Fix: capture only the data needed by the cleanup, not this:

public Buffer() {
    long h = native_alloc();
    this.handle = h;
    this.cleanable = CLEANER.register(this, () -> native_free(h));
}

…or use a static nested class:

private static class State implements Runnable {
    final long handle;
    State(long h) { this.handle = h; }
    public void run() { native_free(handle); }
}

Bug 11 — static final Map seeded in static block — under load

public final class Currency {
    public static final Map<String, Currency> BY_CODE = new HashMap<>();
    static {
        BY_CODE.put("USD", new Currency("USD", "$"));
        BY_CODE.put("EUR", new Currency("EUR", "€"));
        // ... 200 more
    }
    private final String code;
    private final String symbol;
    private Currency(String c, String s) { code = c; symbol = s; }
}

Symptom: under high concurrency, occasional ConcurrentModificationException thrown by Currency users.

Why?
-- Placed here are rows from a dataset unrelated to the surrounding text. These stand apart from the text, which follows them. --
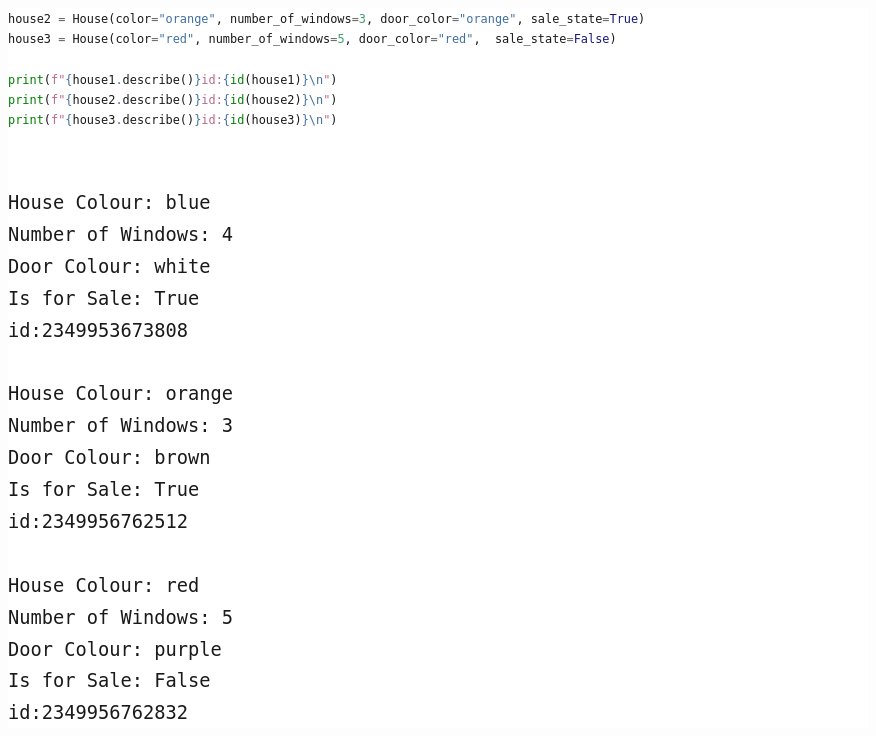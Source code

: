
 ```python
house2 = House(color="orange", number_of_windows=3, door_color="orange", sale_state=True)
house3 = House(color="red", number_of_windows=5, door_color="red",  sale_state=False)

print(f"{house1.describe()}id:{id(house1)}\n")
print(f"{house2.describe()}id:{id(house2)}\n")
print(f"{house3.describe()}id:{id(house3)}\n")
```

<style scoped>
div:nth-of-type(1) pre:nth-of-type(1) code {
  --highlight-line-begin: 3;
  --highlight-lines: 1;
  --highlight-last-line:14;
  --highlight-line-color: rgb(255 255 255 / 15%);
}
</style>


</div>

<br>

<div style="font-size:22px">

```
House Colour: blue
Number of Windows: 4
Door Colour: white
Is for Sale: True
id:2349953673808

House Colour: orange
Number of Windows: 3
Door Colour: brown
Is for Sale: True
id:2349956762512

House Colour: red
Number of Windows: 5
Door Colour: purple
Is for Sale: False
id:2349956762832
```

</div>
Two issues: 1. BY_CODE is mutable (HashMap), so any user code that holds it could mutate it concurrently. 2. The class initialization is fine for this static block, but exposing a mutable Map is a leaking abstraction.

Fix: use Map.copyOf or wrap in Map.unmodifiableMap, and make the field type Map:

public static final Map<String, Currency> BY_CODE;
static {
    Map<String, Currency> m = new HashMap<>();
    m.put("USD", new Currency("USD", "$"));
    // ...
    BY_CODE = Map.copyOf(m);
}

Bug 12 — Lazy initialization that runs constructor twice

public class Counter {
    private static Counter INSTANCE;
    public static Counter getInstance() {
        if (INSTANCE == null) {
            INSTANCE = new Counter();
        }
        return INSTANCE;
    }
    private final long startTime = System.nanoTime();
    private Counter() {
        register(this);
    }
}

Symptom: under racing access, two Counter instances exist briefly. register is called twice.

Why? Without synchronization, two threads can both pass the INSTANCE == null check and each call new Counter(). The second one wins, but the first one was already registered — resource leak / duplicate registration.

Fix: lazy holder idiom (preferred), or synchronized access, or enum-based singleton:

public class Counter {
    private Counter() { register(this); }
    private static class H { static final Counter I = new Counter(); }
    public static Counter getInstance() { return H.I; }
}

Pattern recap

Bug Family Cure
1 Field-init ordering Move computation to ctor body
2 Leak this to listener Static factory; register after new
3 Broken DCL volatile or holder idiom
4 Overridable from ctor Forbid; use factory
5 Ctor throws after acquiring res. Validate first or try/catch
6 Static collection unbounded Bound it
7 Inner class pins outer Make nested class static
8 finalize resurrection Don't override; use Cleaner
9 Variant of #4 Same fix
10 Cleaner captures this Capture data, not this
11 Mutable static collection Map.copyOf / unmodifiable
12 Race in lazy init Holder idiom

These twelve cover ~95% of lifecycle bugs you'll meet in production Java. Memorize the shape of each, and you'll spot them at code-review time.